Courtney: I think the phrase that came to mind when I saw her had something to do with a train (those with dirtier minds can probably figure that one out ;-)). I mean, eee gad…did she even brush her hair before hitting the stage? And while I still think she’s a great singer, she seems to be developing a case of Mariah & Whitney-itis – her voice is sounding a little worn live, compared to what it used to be. Maybe she was having an off-night – who knows. But I have heard rumors floating around about her possibly being pregnant – and at first I brushed them off as nonsense, but I did go and see Burlesque last week and it is a bit peculiar how different her body looks in it. She’s definitely curvier now. Who knows. It was nice to see some familar faces performing with her on the results show though – anyone catch Chelsea Traille from SYTYCD season 4? Or Paula Van Oppen, the chick who turned down a spot in the top 20 of SYTYCD season 6 in order to do this movie? Or Tyne Stecklein of This is It fame who performed on DWTS last season with Teddy Forance? If only Julianne had been there. *sigh*
The WTF??? Award for Costuming, Female: Lacey Schwimmer (Insta-Cha Cha)
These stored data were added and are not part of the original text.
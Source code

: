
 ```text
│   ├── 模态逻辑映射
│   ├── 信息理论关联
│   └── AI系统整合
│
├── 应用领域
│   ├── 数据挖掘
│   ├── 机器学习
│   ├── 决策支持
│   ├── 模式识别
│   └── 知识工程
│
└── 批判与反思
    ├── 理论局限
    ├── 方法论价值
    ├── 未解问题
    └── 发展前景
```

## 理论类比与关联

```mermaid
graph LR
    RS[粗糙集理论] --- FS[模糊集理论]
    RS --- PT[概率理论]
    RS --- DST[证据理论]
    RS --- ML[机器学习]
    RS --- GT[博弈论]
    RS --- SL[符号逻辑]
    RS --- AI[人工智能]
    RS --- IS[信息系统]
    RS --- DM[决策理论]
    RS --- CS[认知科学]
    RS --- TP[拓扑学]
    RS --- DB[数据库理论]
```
Heidi: What the hell is that thing?? It’s not lace, exactly, but it’s some kind of sparkly see-though body stocking with fringe attached over a bra and panties. Can I just vote her off the show for that outfit?? Girlfriend’s taste in costuming just seems to get worse and worse as the weeks go by. I’m pretty sure it’s possible to be edgy without being…..THAT. Whatever that is.
Courtney: Now while I don’t want to sway the voting of the end-of-season awards in any way, I have to say – I will be very surprised if Lacey does not win the worst dressed award. I mean, that black thing she was wearing…I mean, I don’t even quite know what to call it. Lady Gaga meets Elvira meets potential S&M costume reject pile? Ai ai ai. But I guess it’s what we’ve come to expect from Lacey!
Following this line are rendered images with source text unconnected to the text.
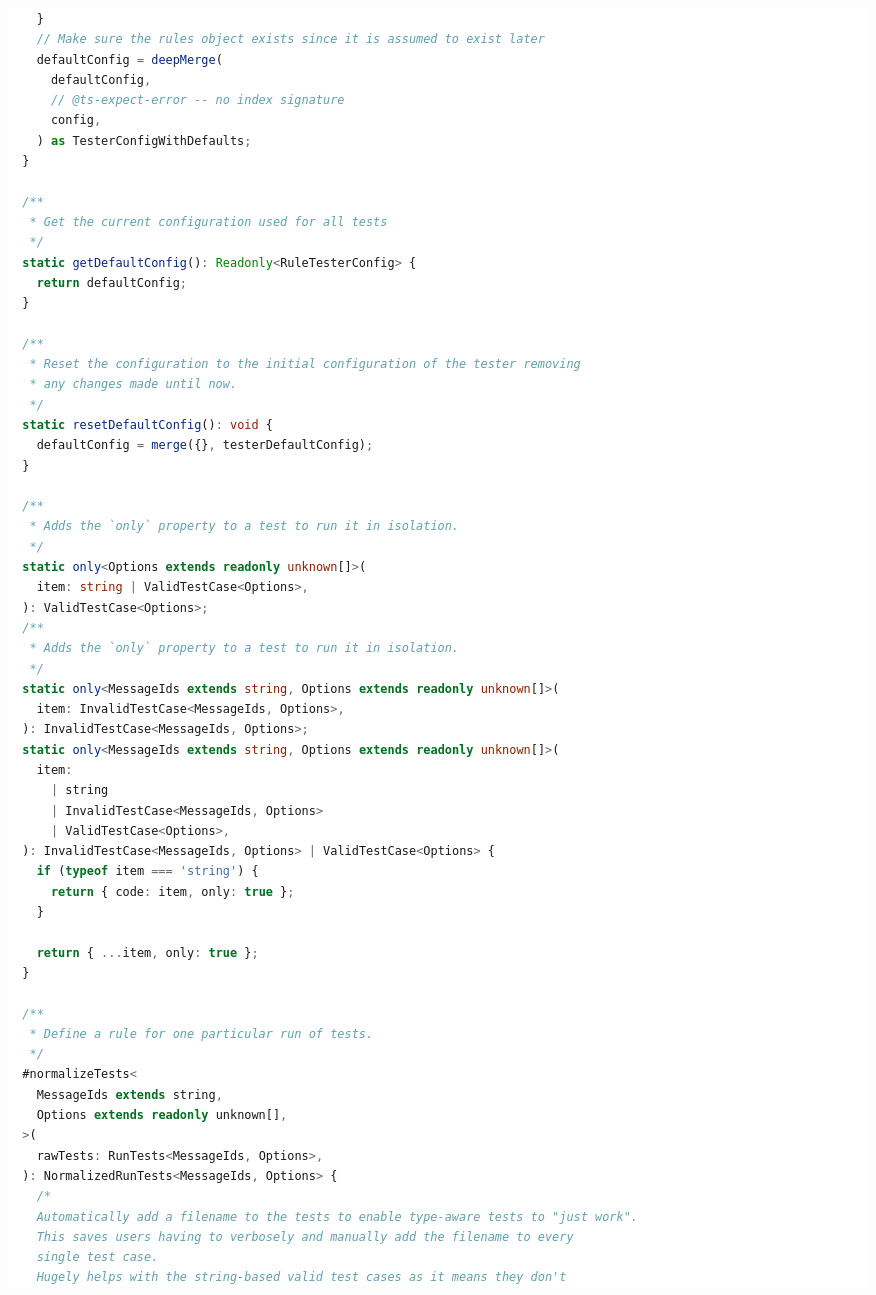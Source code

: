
 ```ts
    }
    // Make sure the rules object exists since it is assumed to exist later
    defaultConfig = deepMerge(
      defaultConfig,
      // @ts-expect-error -- no index signature
      config,
    ) as TesterConfigWithDefaults;
  }

  /**
   * Get the current configuration used for all tests
   */
  static getDefaultConfig(): Readonly<RuleTesterConfig> {
    return defaultConfig;
  }

  /**
   * Reset the configuration to the initial configuration of the tester removing
   * any changes made until now.
   */
  static resetDefaultConfig(): void {
    defaultConfig = merge({}, testerDefaultConfig);
  }

  /**
   * Adds the `only` property to a test to run it in isolation.
   */
  static only<Options extends readonly unknown[]>(
    item: string | ValidTestCase<Options>,
  ): ValidTestCase<Options>;
  /**
   * Adds the `only` property to a test to run it in isolation.
   */
  static only<MessageIds extends string, Options extends readonly unknown[]>(
    item: InvalidTestCase<MessageIds, Options>,
  ): InvalidTestCase<MessageIds, Options>;
  static only<MessageIds extends string, Options extends readonly unknown[]>(
    item:
      | string
      | InvalidTestCase<MessageIds, Options>
      | ValidTestCase<Options>,
  ): InvalidTestCase<MessageIds, Options> | ValidTestCase<Options> {
    if (typeof item === 'string') {
      return { code: item, only: true };
    }

    return { ...item, only: true };
  }

  /**
   * Define a rule for one particular run of tests.
   */
  #normalizeTests<
    MessageIds extends string,
    Options extends readonly unknown[],
  >(
    rawTests: RunTests<MessageIds, Options>,
  ): NormalizedRunTests<MessageIds, Options> {
    /*
    Automatically add a filename to the tests to enable type-aware tests to "just work".
    This saves users having to verbosely and manually add the filename to every
    single test case.
    Hugely helps with the string-based valid test cases as it means they don't
```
Tom Bergeron Line ‘O the Night: “We don’t give them food, water…The Ballroom is like a veal pen”
Heidi: Smart is sexy, fer sure. :-) So, raise your hand if you didn’t get the veal joke. I got it, but I always wonder if I’m alone in getting some of his obscure comments. That’s a slight paraphrase by the way. Court accidentally deleted the full thing and I’m too lazy to go back for an exact quote. :-)
Courtney: *shudder* I don’t really want to think about veal in graphic detail, but I do give Tom props for yet another apt, cerebral reference.
The OTT Production Tick of Finale Night: The scores, all about the scores and nothing but the scores.
Heidi: Between them explaining the scoring, showing us the scores and Brooke asking about Jennifer’s body ad nauseum, we could have had one hell of a drinking game on Tuesday night. The hangover would have been murder. :-) I mean, has DWTS ever seemed MORE defensive than it was this season?? Between “boo gate”, “maks gate”, etc. and the scoring issues, they are just bizarrely defensive. Suck it up, Conrad. Quit buying into your own hype and just enjoy the buzz. Who cares if they were booing Palin or not? Most who watch the show regularly know that wasn’t the case. The scoring is very clearly explained on the website and the press are too stupid to get it, then screw ‘em. Being so defensive on both issues makes it seem like you WERE playing politics, and not in a good way.
Courtney: Why didn’t they just have Conrad walk center stage holding a sign that had in bold caps “WE ARE NOT RIGGING THE VOTING!” Because methinks the show doth protest too much – the more energy you put into explaining the voting & scoring process, the more we wonder if you really are hiding something nefarious. Let it be, powers that be!